Après la mort d’Hypatie, la bibliothèque d’Alexandrie a été complètement détruite après avoir été transformée en étable pour toutes sortes de bêtes, grâce aux concessions faites par l’Empire romain aux chrétiens. Carl Sagan a déclaré que « …les derniers vestiges de la bibliothèque ont été détruits dans l’année qui a suivi la mort d’Hypatie.

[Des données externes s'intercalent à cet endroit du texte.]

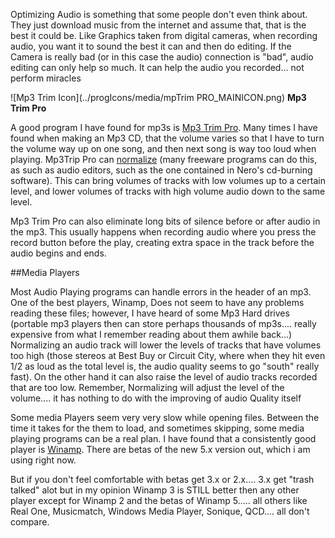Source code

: Optimizing Audio is something that some people don't even think about. They just download music from the internet and assume that, that is the best it could be. Like Graphics taken from digital cameras, when recording audio, you want it to sound the best it can and then do editing. If the Camera is really bad (or in this case the audio) connection is &quot;bad&quot;, audio editing can only help so much. It can help the audio you recorded... not perform miracles </p>
      
   ![Mp3 Trim Icon](../progIcons/media/mpTrim PRO_MAINICON.png) **Mp3 Trim Pro**     

A good program I have found for mp3s is [Mp3 Trim Pro](http://www.logiccell.com/%7Emp3trim/).  Many times I have found when making an Mp3 CD, that the volume varies so that I have to turn the volume way up on one song, and then next song is way too loud when playing. Mp3Trip Pro can
             <a href="../faq/Record/gettingStarted.php" target="_blank">normalize</a> 
                (many freeware programs can do this, as such as audio editors, such as the one contained in 
                Nero&#39;s cd-burning software). This can bring volumes of tracks with low volumes up to a
                certain level, and lower volumes of tracks with high volume audio down to the same level. </p>
       
Mp3 Trim Pro can also eliminate long bits of silence before or after audio in the mp3. This usually happens when recording audio where you press the record button before the play, creating  extra space in the track before the audio begins and ends. </p>

##Media Players
       
  Most Audio Playing programs can handle errors in the header of an mp3. One of the best players, Winamp, Does not seem to have any problems reading these files; however, I have heard of some Mp3 
Hard drives (portable mp3 players then can store perhaps thousands of mp3s.... really expensive from what I remember reading about them awhile back...) Normalizing an audio track will lower the levels of tracks that   have volumes too high (those stereos at Best Buy or Circuit City, where when they hit even 1/2 as loud as the total level is, the audio quality seems to go &quot;south&quot; really fast). On the other hand it can also  raise the level of audio tracks recorded that are too low. Remember, Normalizing will adjust the level of  the volume.... it has nothing to do with the improving of audio Quality itself </p>
      
Some media Players seem very very slow while opening files. Between the time it takes for the them to load, and sometimes skipping, some media playing programs can be a real plan. I have found that a consistently  good player is [Winamp](http://www.winamp.com). There are betas of the new 5.x version out, which i am using right now. 

But if you don't feel comfortable with betas get 3.x or 2.x.... 3.x get &quot;trash talked&quot; alot but in my  opinion Winamp 3 is STILL better then any other player except for Winamp 2 and the betas of Winamp 5..... all others like Real One, Musicmatch, Windows Media Player, Sonique, QCD.... all don't compare.</p>
    </div>
 
       
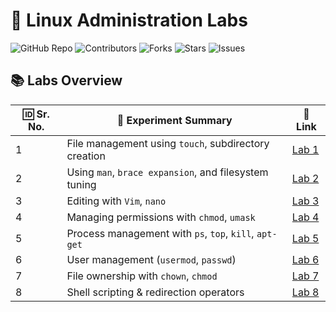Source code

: # 🚀 Linux Administration Labs

![GitHub Repo](https://img.shields.io/github/repo-size/kascit/G18_LA)
![Contributors](https://img.shields.io/github/contributors/kascit/G18_LA)
![Forks](https://img.shields.io/github/forks/kascit/G18_LA?style=social)
![Stars](https://img.shields.io/github/stars/kascit/G18_LA?style=social)
![Issues](https://img.shields.io/github/issues/kascit/G18_LA)


## 📚 **Labs Overview**
| 🆔 Sr. No. | 📝 Experiment Summary | 🔗 Link |
|-----------|----------------------|--------|
| 1 | File management using `touch`, subdirectory creation | [Lab 1](labs/lab1.md) |
| 2 | Using `man`, `brace expansion`, and filesystem tuning | [Lab 2](labs/lab2.md) |
| 3 | Editing with `Vim`, `nano` | [Lab 3](labs/lab3.md) |
| 4 | Managing permissions with `chmod`, `umask` | [Lab 4](labs/lab4.md) |
| 5 | Process management with `ps`, `top`, `kill`, `apt-get` | [Lab 5](labs/lab5.md) |
| 6 | User management (`usermod`, `passwd`) | [Lab 6](labs/lab6.md) |
| 7 | File ownership with `chown`, `chmod` | [Lab 7](labs/lab7.md) |
| 8 | Shell scripting & redirection operators | [Lab 8](labs/lab8.md) |

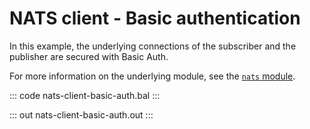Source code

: # NATS client - Basic authentication

In this example, the underlying connections of the subscriber and the publisher are secured with Basic Auth.

For more information on the underlying module, see the [`nats` module](https://lib.ballerina.io/ballerinax/nats/latest).

::: code nats-client-basic-auth.bal :::

::: out nats-client-basic-auth.out :::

C’est comme si une civilisation entière avait subi une sorte de chirurgie totale du cerveau, de sorte que la plupart de ses souvenirs, de ses découvertes, de ses idées et de ses passions ont été définitivement effacés ». Le pire, c’est que les mêmes versets que Cyrille a récités contre Hypatie sont encore répétés aujourd’hui, alors que des hommes à l’autorité dominante et misogynes, des chrétiens de tout bord, en soutane ou en cravate, et malheureusement aussi des femmes patriarcales, continuent à définir ce que sont les droits des femmes et à décider même de ce qui concerne leur propre corps.